I have some bad new for you. My fathers desktop computer has a virus. You’re probably thinking: Whatever. I don’t really care. But you do care, you just don’t know it yet. You see, this desktop computer just so happens to be the only computer available to me to post on my blog. Once again, I know what you’re thinking: Well you’re posting now, aren’t you? Yes. I indeed did post. FROM MY IPOD TOUCH!!!
You: So just post from there until your precious computer gets fixed
Me: That what I shall do, but my iPod posts are generally crappy
You: Why is that?
Me: They’re normally shorter, and I don’t pay as much attention to spelling and grammar on my iPod.
Now that that’s been said, shall we proceed to our next topic? Good. We finished the dissection of our frogs today, and I miraculously managed not to cut myself! Yesterday we pulled the muscle off and observed the bone. The muscle looked like shredded chicken, and I wanted to eat it. I didn’t though. Today we got to open it up and look at it’s guts. We found out a few things. First, our frog is male. That meant that we had to change it’s name from Jill to James. Second, the frogs small intestine looked like spaghetti O’s. Today we also got to take a peek at the frogs brain. We had to use the dreaded scalpel to shred the skull away bit by bit. We had to be very careful not to damage the brain.
And now, I shall mention the monologues. It was Wednesday, and I couldn’t practice with Slacker beforehand so I was unprepared. Our teacher picked a slip of paper from the bowl. Of course it was mine. I had to go first, and I had hardly practiced! Slacker got to go today. Of course she had come over to practice, I mean it makes total sense! Slacker, who had the shorter, easier monologue, gets more time to practice, whereas I, who had the longer, harder monologue, had to go first. Of course. Life sure is funny, ain’t it?
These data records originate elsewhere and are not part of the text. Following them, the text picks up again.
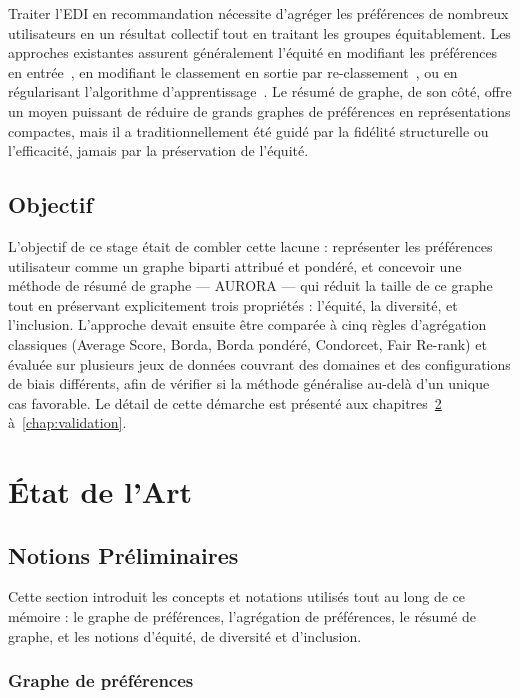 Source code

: \documentclass[12pt]{report}
\begin{document}
Traiter l'EDI en recommandation nécessite d'agréger les préférences de
nombreux utilisateurs en un résultat collectif tout en traitant les
groupes équitablement. Les approches existantes assurent généralement
l'équité en modifiant les préférences en entrée~\cite{kamiran2012data},
en modifiant le
classement en sortie par re-classement~\cite{singh2018fairness}, ou en
régularisant l'algorithme
d'apprentissage~\cite{zhao_fairness_2024}. Le résumé de graphe, de son côté, offre un moyen
puissant de réduire de grands graphes de préférences en représentations
compactes, mais il a traditionnellement été guidé par la fidélité
structurelle ou l'efficacité, jamais par la préservation de l'équité.

\section{Objectif}

L'objectif de ce stage était de combler cette lacune : représenter les
préférences utilisateur comme un graphe biparti attribué et pondéré, et
concevoir une méthode de résumé de graphe --- AURORA --- qui réduit la
taille de ce graphe tout en préservant explicitement trois propriétés :
l'équité, la diversité, et l'inclusion. L'approche devait ensuite être
comparée à cinq règles d'agrégation classiques (Average Score, Borda,
Borda pondéré, Condorcet, Fair Re-rank) et évaluée sur plusieurs jeux de
données couvrant des domaines et des configurations de biais différents,
afin de vérifier si la méthode généralise au-delà d'un unique cas
favorable. Le détail de cette démarche est présenté aux
chapitres~\ref{chap:etat-art} à~\ref{chap:validation}.

\chapter{État de l'Art}
\label{chap:etat-art}

\section{Notions Préliminaires}
\label{sec:background}

Cette section introduit les concepts et notations utilisés tout au long de
ce mémoire : le graphe de préférences, l'agrégation de préférences, le
résumé de graphe, et les notions d'équité, de diversité et d'inclusion.

\subsection{Graphe de préférences}
\end{document}
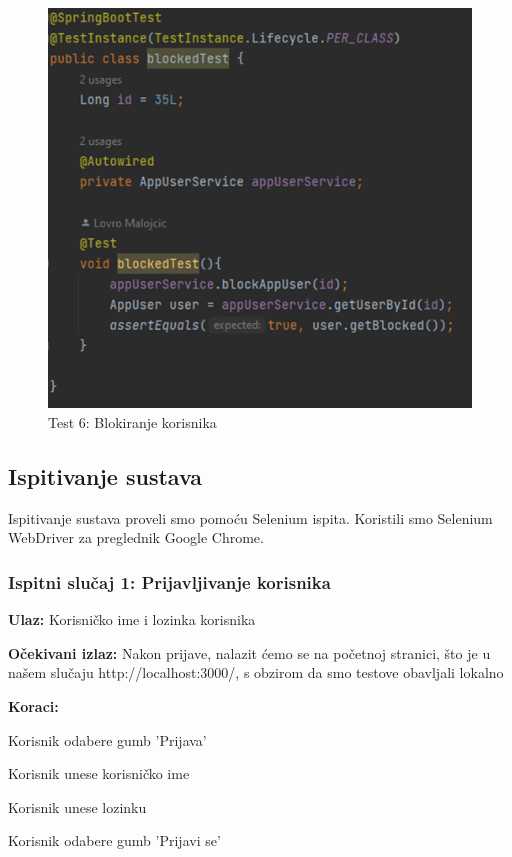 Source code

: 				\begin{figure}[H]
					\centering
					\includegraphics[width=12cm]{slike/blokiranjeKorisnika}
					\caption{Test 6: Blokiranje korisnika}
					\label{fig:Test-6}
				\end{figure}
			
			\subsection{Ispitivanje sustava}
			
			 Ispitivanje sustava proveli smo pomoću Selenium ispita. Koristili smo Selenium WebDriver za preglednik Google Chrome.
			 
			 \subsubsection{Ispitni slučaj 1: Prijavljivanje korisnika}
			 
			 \begin{packed_item}
			 	
			 	\item \textbf{Ulaz: } Korisničko ime i lozinka korisnika 
			 	\item  \textbf{Očekivani izlaz:} Nakon prijave, nalazit ćemo se na početnoj stranici, što je u našem slučaju http://localhost:3000/, s obzirom da smo testove obavljali lokalno
			 	\item  \textbf{Koraci:}
			 	
			 	\item[] \begin{packed_enum}
			 		
			 		\item Korisnik odabere gumb 'Prijava'
			 		\item Korisnik unese korisničko ime
			 		\item Korisnik unese lozinku
			 		\item Korisnik odabere gumb 'Prijavi se'
			 		
			 	\end{packed_enum}
			 \end{packed_item}
			 
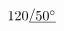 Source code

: \documentclass{article}
\newcommand\Angle[1]{\setbox0=\hbox{$\mskip 7mu minus 4mu#1$}%
    \raise.21ex\hbox{$/$}\hskip-0.95ex\underline{\raise\dp0\hbox{\box0}}}
\begin{document}
  $120\Angle{50^{\circ}}$
\end{document}
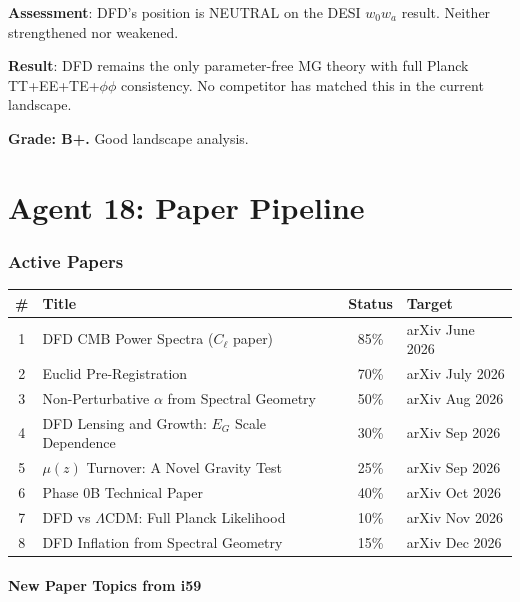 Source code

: \documentclass[11pt,a4paper]{article}
\begin{document}
\textbf{Assessment}: DFD's position is NEUTRAL on the DESI $w_0 w_a$ result. Neither strengthened nor weakened.

\begin{tcolorbox}[colback=green!5!white, colframe=green!60!black, title={Agent 17: Competition --- DFD Position STRENGTHENED}]
\textbf{Result}: DFD remains the only parameter-free MG theory with full Planck TT+EE+TE+$\phi\phi$ consistency. No competitor has matched this in the current landscape.

\textbf{Grade: B+.} Good landscape analysis.
\end{tcolorbox}


\part{Agent 18: Paper Pipeline}
\label{part:pipeline}

\section{Active Papers}

\begin{center}
\begin{longtable}{clcl}
\toprule
\textbf{\#} & \textbf{Title} & \textbf{Status} & \textbf{Target} \\
\midrule
1 & DFD CMB Power Spectra ($C_\ell$ paper) & 85\% & arXiv June 2026 \\
2 & Euclid Pre-Registration & 70\% & arXiv July 2026 \\
3 & Non-Perturbative $\alpha$ from Spectral Geometry & 50\% & arXiv Aug 2026 \\
4 & DFD Lensing and Growth: $E_G$ Scale Dependence & 30\% & arXiv Sep 2026 \\
5 & $\mu(z)$ Turnover: A Novel Gravity Test & 25\% & arXiv Sep 2026 \\
6 & Phase 0B Technical Paper & 40\% & arXiv Oct 2026 \\
7 & DFD vs $\Lambda$CDM: Full Planck Likelihood & 10\% & arXiv Nov 2026 \\
8 & DFD Inflation from Spectral Geometry & 15\% & arXiv Dec 2026 \\
\bottomrule
\end{longtable}
\end{center}

\subsection{New Paper Topics from i59}
\end{document}

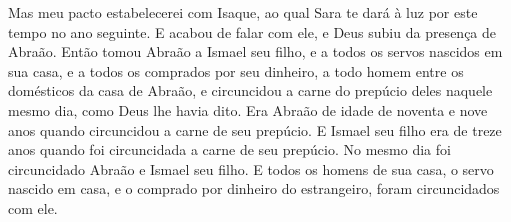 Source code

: {{Mas meu pacto estabelecerei com Isaque, ao qual Sara te dará à luz por este tempo no ano seguinte}.
E acabou de falar com ele, e Deus subiu da presença de Abraão.
Então tomou Abraão a Ismael seu filho, e a todos os servos nascidos em sua casa, e a todos os comprados por seu dinheiro, a todo homem entre os domésticos da casa de Abraão, e circuncidou a carne do prepúcio deles naquele mesmo dia, como Deus lhe havia dito.
Era Abraão de idade de noventa e nove anos quando circuncidou a carne de seu prepúcio.
E Ismael seu filho era de treze anos quando foi circuncidada a carne de seu prepúcio.
No mesmo dia foi circuncidado Abraão e Ismael seu filho.
E todos os homens de sua casa, o servo nascido em casa, e o comprado por dinheiro do estrangeiro, foram circuncidados com ele.
\par}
As you probably guessed from the title, I have a lot of topics to burn through today. But we have finally reached the last one! If you haven’t read The Host by Stephanie Meyer, I suggest you do so. It’s WAY better than Twilight. Trust me, I dislike Twilight. That book had very little plot until the very end. I mean, it told you Edward was a vampire on the freaking back cover! But The Host is so much better. Trust me. Here’s a bit about it. Aliens called souls have invaded Earth. They are inserted into humans and gain full control over their bodies. Until a soul named Wanderer comes along. Wanderer is inserted into Melanie’s- a rebel human -body. Melanie refuses to give Wanderer full control. She can speak to Wanderer through thier shared mind. Melanie forces memories of Jared, the man she loves, onto Wanderer, and she also falls in love with him. Then she sets off to find Jared on a dangerous mission. I love this book. I’ve read it four times! Check it out for me, okay?